What to do - From the entries that follow, copy every line with the word "protocol".

(Data entries)
+++
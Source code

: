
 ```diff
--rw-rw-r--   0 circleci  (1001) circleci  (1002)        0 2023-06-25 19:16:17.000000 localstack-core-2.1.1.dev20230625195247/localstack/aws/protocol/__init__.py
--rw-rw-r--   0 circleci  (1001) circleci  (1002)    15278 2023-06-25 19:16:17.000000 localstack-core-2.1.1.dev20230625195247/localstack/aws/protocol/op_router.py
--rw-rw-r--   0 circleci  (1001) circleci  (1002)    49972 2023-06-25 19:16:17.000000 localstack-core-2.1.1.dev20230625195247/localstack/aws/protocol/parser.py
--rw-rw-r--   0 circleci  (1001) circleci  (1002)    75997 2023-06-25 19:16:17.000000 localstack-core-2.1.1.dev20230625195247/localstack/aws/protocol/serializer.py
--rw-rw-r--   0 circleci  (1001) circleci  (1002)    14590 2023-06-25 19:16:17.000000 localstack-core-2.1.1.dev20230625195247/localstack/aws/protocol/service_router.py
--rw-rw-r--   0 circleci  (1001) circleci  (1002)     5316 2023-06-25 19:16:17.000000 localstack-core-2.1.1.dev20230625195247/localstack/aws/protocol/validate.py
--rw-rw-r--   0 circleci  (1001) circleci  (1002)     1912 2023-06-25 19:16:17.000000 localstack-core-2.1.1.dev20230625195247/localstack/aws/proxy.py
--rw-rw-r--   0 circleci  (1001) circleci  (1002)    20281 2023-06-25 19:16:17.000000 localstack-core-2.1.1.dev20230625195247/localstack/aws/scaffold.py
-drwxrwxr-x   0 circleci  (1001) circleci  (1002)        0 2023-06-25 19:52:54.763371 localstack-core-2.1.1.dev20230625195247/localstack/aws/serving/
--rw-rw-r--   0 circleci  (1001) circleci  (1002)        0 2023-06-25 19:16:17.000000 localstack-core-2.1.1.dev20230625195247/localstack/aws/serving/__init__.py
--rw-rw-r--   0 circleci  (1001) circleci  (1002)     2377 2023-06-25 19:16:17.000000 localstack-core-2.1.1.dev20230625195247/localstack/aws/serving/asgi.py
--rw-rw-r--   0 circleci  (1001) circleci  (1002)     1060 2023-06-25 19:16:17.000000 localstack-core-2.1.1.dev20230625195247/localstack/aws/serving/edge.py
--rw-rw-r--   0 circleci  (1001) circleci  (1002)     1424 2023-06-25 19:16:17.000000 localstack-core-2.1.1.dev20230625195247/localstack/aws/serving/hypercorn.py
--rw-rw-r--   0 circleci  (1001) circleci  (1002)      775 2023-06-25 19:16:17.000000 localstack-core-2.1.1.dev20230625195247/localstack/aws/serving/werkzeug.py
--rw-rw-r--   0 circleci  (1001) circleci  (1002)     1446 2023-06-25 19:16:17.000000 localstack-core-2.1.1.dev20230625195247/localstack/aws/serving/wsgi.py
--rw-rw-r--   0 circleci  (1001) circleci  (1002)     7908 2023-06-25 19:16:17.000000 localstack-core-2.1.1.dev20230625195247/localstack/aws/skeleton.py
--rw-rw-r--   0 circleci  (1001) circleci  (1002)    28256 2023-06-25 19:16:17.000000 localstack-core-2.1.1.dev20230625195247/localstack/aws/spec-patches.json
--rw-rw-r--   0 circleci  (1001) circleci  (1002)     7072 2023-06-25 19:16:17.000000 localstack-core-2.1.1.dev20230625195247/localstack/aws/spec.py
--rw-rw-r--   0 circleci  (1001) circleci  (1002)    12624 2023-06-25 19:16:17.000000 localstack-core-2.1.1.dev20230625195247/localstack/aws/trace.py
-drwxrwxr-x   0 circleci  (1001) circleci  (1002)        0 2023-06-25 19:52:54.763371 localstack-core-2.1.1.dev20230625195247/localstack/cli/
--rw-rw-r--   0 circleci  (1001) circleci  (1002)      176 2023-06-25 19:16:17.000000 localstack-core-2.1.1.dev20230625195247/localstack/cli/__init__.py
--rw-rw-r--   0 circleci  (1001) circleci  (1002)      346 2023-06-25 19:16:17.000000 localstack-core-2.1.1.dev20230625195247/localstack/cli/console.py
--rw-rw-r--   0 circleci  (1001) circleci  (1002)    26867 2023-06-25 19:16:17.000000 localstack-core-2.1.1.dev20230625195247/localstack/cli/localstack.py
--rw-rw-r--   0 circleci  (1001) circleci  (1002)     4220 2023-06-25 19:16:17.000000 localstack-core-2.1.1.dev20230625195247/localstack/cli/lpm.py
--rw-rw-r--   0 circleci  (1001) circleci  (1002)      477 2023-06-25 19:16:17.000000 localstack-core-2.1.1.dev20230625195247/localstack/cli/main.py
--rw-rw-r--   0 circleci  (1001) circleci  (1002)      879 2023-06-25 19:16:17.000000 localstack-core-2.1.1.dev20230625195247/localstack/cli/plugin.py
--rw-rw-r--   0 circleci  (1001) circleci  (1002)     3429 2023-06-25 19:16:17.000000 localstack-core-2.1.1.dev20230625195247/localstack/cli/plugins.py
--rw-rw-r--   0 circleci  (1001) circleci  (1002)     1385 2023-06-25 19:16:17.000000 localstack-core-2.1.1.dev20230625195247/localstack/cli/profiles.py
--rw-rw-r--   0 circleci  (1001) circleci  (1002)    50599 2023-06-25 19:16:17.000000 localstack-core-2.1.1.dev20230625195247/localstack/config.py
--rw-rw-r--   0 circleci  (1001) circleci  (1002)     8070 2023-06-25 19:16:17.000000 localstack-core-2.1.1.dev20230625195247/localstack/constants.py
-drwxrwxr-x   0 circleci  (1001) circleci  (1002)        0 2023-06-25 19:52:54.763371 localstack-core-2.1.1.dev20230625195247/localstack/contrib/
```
+++
Reply -
--rw-rw-r--   0 circleci  (1001) circleci  (1002)        0 2023-06-25 19:16:17.000000 localstack-core-2.1.1.dev20230625195247/localstack/aws/protocol/__init__.py
--rw-rw-r--   0 circleci  (1001) circleci  (1002)    15278 2023-06-25 19:16:17.000000 localstack-core-2.1.1.dev20230625195247/localstack/aws/protocol/op_router.py
--rw-rw-r--   0 circleci  (1001) circleci  (1002)    49972 2023-06-25 19:16:17.000000 localstack-core-2.1.1.dev20230625195247/localstack/aws/protocol/parser.py
--rw-rw-r--   0 circleci  (1001) circleci  (1002)    75997 2023-06-25 19:16:17.000000 localstack-core-2.1.1.dev20230625195247/localstack/aws/protocol/serializer.py
--rw-rw-r--   0 circleci  (1001) circleci  (1002)    14590 2023-06-25 19:16:17.000000 localstack-core-2.1.1.dev20230625195247/localstack/aws/protocol/service_router.py
--rw-rw-r--   0 circleci  (1001) circleci  (1002)     5316 2023-06-25 19:16:17.000000 localstack-core-2.1.1.dev20230625195247/localstack/aws/protocol/validate.py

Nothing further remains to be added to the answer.